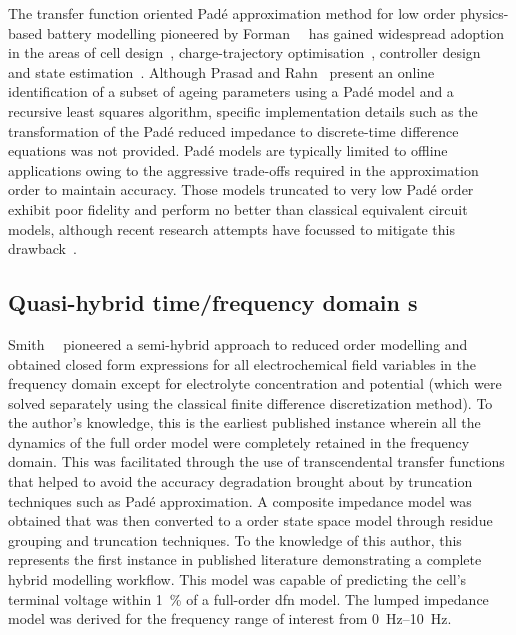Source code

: 

The     transfer     function     oriented    Padé     approximation     method
for    low    order    physics-based     battery    modelling    pioneered    by
Forman~\etal{}~\cite{Forman2011a}    has   gained    widespread   adoption    in
the    areas     of    cell     design~\cite{Marcicki2013},    charge-trajectory
optimisation~\cite{Bashash2010},    controller    design~\cite{Perez2015}    and
state    estimation~\cite{Marcicki2013,Moura2012}.     Although    Prasad    and
Rahn~\cite{Prasad2013} present  an online identification  of a subset  of ageing
parameters using a Padé model and a recursive least squares algorithm, specific
implementation details such as the transformation of the Padé reduced impedance
to  discrete-time  difference  equations  was not  provided.  Padé  models  are
typically limited  to offline  applications owing  to the  aggressive trade-offs
required in the approximation order to maintain accuracy. Those models truncated
to  very low  Padé  order exhibit  poor  fidelity and  perform  no better  than
classical  equivalent circuit  models,  although recent  research attempts  have
focussed  to  mitigate  this  drawback~\cite{Yuan2017a,Yuan2017}.


\subsection{Quasi-hybrid time/frequency domain s}

Smith~\etal{}~\cite{Smith2007}  pioneered  a  semi-hybrid  approach  to  reduced
order modelling  and obtained  closed form  expressions for  all electrochemical
field variables  in the  frequency domain  except for  electrolyte concentration
and  potential  (which  were  solved   separately  using  the  classical  finite
difference  discretization  method). To  the  author's  knowledge, this  is  the
earliest  published  instance  wherein  all  the  dynamics  of  the  full  order
model were  completely retained  in the frequency  domain. This  was facilitated
through  the use  of  transcendental  transfer functions  that  helped to  avoid
the  accuracy  degradation  brought  about  by  truncation  techniques  such  as
Padé  approximation. A  composite impedance  model was  obtained that  was then
converted  to  a    order state  space  model  through  residue
grouping  and truncation  techniques.  To  the knowledge  of  this author,  this
represents the first  instance in published literature  demonstrating a complete
hybrid  modelling workflow.  This model  was  capable of  predicting the  cell's
terminal voltage  within \SI{1}{\percent} of  a full-order \gls{dfn}  model. The
lumped impedance  model was  derived for  the frequency  range of  interest from
\SIrange{0}{10}{\hertz}.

★ ★ ★ ★ ★

■ **Exercise brief**
As you read the records above, find each line that contains "were" and copy it.

■ **Exercise result**
and  potential  (which  were  solved   separately  using  the  classical  finite
model were  completely retained  in the frequency  domain. This  was facilitated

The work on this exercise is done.